Your assignment -> Search the records for "début". Copy every line where it appears.

Materials provided ->

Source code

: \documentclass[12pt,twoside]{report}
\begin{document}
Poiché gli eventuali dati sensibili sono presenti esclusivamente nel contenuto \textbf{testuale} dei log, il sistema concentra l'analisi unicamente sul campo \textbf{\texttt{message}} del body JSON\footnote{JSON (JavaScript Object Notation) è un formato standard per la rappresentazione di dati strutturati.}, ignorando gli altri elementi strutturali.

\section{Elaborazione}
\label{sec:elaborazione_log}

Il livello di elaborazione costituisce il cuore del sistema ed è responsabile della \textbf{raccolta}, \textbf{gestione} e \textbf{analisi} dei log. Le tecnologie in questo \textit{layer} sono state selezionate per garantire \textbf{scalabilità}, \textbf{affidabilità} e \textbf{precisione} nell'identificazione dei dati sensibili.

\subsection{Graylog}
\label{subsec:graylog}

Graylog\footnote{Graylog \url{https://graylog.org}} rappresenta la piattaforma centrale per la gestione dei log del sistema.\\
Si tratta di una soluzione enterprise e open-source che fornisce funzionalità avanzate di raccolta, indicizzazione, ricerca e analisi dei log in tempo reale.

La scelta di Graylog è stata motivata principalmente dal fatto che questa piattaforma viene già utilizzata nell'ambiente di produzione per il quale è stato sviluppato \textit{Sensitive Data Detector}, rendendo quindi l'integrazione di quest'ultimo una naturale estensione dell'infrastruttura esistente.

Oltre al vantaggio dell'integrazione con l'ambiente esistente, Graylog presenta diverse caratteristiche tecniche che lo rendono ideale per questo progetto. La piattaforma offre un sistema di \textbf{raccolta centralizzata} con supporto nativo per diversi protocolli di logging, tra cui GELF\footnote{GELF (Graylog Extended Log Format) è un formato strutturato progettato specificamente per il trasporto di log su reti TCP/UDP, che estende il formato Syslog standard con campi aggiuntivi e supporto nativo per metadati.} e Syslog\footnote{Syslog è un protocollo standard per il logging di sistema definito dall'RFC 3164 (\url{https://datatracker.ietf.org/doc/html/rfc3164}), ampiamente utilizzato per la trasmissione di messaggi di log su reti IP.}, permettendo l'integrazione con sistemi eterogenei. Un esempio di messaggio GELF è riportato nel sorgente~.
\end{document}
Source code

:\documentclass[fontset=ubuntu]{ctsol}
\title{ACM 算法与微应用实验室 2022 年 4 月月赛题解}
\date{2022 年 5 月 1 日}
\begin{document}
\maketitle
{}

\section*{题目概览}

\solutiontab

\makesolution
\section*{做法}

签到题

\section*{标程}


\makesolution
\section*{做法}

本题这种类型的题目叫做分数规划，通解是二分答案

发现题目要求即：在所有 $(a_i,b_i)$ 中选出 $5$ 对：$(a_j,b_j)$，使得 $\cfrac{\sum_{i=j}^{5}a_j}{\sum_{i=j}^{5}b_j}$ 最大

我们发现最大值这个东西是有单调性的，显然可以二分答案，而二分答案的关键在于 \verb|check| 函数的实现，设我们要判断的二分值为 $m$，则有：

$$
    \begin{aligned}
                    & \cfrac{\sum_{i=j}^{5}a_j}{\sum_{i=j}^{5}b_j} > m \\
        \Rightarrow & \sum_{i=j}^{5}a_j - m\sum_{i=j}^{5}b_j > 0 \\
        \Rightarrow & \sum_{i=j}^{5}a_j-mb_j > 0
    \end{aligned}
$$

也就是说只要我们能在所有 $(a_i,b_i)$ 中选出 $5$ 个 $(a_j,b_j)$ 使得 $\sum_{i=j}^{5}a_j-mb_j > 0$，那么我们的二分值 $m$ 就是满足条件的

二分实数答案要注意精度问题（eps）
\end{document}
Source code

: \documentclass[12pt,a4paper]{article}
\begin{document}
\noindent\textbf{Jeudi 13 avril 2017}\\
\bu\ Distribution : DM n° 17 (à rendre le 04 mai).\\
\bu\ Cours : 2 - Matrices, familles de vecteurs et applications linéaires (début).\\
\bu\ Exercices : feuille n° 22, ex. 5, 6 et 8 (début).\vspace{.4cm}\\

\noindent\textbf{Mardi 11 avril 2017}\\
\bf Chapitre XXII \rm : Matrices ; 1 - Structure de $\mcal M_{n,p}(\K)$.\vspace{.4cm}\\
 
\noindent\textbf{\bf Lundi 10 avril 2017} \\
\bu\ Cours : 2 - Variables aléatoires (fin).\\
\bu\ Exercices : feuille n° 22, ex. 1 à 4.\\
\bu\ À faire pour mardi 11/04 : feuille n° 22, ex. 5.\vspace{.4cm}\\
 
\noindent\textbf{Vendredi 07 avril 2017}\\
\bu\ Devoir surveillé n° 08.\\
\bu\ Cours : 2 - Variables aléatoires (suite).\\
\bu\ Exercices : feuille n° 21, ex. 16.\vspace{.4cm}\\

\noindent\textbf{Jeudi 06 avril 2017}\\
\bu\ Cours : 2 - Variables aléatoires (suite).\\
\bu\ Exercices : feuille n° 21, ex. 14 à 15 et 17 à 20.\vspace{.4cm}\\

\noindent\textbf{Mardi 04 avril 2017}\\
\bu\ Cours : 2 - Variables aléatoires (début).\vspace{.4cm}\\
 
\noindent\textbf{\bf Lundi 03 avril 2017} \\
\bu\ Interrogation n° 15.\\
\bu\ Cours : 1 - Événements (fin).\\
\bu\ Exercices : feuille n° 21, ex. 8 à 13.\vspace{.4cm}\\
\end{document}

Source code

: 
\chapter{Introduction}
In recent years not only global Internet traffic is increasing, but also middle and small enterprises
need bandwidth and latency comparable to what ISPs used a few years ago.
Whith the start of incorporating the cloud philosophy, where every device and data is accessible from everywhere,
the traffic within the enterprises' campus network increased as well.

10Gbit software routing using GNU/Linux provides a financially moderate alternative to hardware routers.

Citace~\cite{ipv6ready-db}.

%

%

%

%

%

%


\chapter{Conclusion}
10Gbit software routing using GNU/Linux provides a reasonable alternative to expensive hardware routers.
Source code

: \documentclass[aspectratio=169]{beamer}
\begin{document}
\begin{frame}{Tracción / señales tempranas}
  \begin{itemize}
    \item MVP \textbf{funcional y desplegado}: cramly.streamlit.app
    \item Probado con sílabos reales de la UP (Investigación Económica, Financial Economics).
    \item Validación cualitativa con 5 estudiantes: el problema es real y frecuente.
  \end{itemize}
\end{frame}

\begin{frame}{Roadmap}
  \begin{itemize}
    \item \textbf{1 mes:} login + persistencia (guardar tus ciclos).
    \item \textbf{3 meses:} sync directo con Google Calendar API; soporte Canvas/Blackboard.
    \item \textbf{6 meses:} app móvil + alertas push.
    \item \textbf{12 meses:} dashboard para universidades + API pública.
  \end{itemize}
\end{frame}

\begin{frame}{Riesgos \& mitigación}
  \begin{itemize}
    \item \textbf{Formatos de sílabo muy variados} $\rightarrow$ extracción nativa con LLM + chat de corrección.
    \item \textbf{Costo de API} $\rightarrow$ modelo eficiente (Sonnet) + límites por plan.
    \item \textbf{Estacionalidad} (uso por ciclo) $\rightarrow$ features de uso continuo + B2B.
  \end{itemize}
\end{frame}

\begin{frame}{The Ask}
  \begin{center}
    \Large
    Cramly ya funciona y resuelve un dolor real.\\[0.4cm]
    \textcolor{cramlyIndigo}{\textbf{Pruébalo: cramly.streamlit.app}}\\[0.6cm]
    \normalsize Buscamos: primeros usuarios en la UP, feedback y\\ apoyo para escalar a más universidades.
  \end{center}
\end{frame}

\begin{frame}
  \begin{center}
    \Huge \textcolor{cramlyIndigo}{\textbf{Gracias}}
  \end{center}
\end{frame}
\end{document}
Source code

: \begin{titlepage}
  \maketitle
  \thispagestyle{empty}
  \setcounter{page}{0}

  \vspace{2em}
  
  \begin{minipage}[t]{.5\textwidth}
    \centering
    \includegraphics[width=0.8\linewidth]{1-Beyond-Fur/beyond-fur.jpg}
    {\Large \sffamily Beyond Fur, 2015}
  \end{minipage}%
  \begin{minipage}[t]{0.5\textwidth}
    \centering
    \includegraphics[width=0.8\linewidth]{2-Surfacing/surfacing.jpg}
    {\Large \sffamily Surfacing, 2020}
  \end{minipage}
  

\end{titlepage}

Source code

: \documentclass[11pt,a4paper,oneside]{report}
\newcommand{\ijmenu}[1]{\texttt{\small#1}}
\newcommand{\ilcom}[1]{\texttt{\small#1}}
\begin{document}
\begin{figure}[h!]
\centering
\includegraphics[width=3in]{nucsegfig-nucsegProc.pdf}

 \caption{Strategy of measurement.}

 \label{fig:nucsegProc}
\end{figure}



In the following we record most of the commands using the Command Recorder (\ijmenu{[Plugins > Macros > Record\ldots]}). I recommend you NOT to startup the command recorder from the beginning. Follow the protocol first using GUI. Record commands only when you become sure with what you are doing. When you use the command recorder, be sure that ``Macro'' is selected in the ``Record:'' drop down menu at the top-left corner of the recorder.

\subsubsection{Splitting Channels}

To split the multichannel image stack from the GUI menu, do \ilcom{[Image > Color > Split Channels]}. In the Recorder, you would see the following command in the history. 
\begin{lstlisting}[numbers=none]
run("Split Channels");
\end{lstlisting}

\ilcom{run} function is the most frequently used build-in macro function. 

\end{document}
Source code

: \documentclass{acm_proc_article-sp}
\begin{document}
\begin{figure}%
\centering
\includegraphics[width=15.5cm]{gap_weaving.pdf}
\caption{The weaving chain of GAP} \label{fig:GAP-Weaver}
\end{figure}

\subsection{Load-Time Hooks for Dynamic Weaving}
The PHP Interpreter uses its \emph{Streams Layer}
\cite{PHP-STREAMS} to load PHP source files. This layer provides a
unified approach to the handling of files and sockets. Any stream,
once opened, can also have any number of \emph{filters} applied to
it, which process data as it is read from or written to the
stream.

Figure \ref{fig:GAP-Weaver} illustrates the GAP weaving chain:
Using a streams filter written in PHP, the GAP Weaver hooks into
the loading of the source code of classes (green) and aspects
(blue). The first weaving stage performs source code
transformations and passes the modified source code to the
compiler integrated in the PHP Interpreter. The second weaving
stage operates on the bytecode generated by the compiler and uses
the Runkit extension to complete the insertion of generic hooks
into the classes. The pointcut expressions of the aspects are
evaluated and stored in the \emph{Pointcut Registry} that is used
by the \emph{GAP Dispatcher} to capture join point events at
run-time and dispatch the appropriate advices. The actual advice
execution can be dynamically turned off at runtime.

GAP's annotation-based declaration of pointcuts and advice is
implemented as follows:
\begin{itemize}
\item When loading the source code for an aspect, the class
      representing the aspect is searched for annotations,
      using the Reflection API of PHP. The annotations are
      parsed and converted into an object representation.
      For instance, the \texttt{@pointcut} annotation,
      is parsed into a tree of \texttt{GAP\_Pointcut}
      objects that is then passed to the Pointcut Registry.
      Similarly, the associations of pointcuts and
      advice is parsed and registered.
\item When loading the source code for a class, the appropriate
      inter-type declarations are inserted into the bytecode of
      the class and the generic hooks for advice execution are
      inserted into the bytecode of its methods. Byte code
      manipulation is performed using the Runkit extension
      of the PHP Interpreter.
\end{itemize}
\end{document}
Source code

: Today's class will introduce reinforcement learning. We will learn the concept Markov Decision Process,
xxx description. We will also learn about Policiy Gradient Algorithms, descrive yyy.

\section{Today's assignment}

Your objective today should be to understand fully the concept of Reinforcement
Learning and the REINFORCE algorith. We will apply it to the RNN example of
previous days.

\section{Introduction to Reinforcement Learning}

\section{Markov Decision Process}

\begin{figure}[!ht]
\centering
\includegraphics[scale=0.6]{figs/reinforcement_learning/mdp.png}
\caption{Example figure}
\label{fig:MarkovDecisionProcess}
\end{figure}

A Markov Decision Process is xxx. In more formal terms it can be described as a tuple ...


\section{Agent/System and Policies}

Answer section ->
\bu\ Cours : 2 - Matrices, familles de vecteurs et applications linéaires (début).\\
\bu\ Exercices : feuille n° 22, ex. 5, 6 et 8 (début).\vspace{.4cm}\\
\bu\ Cours : 2 - Variables aléatoires (début).\vspace{.4cm}\\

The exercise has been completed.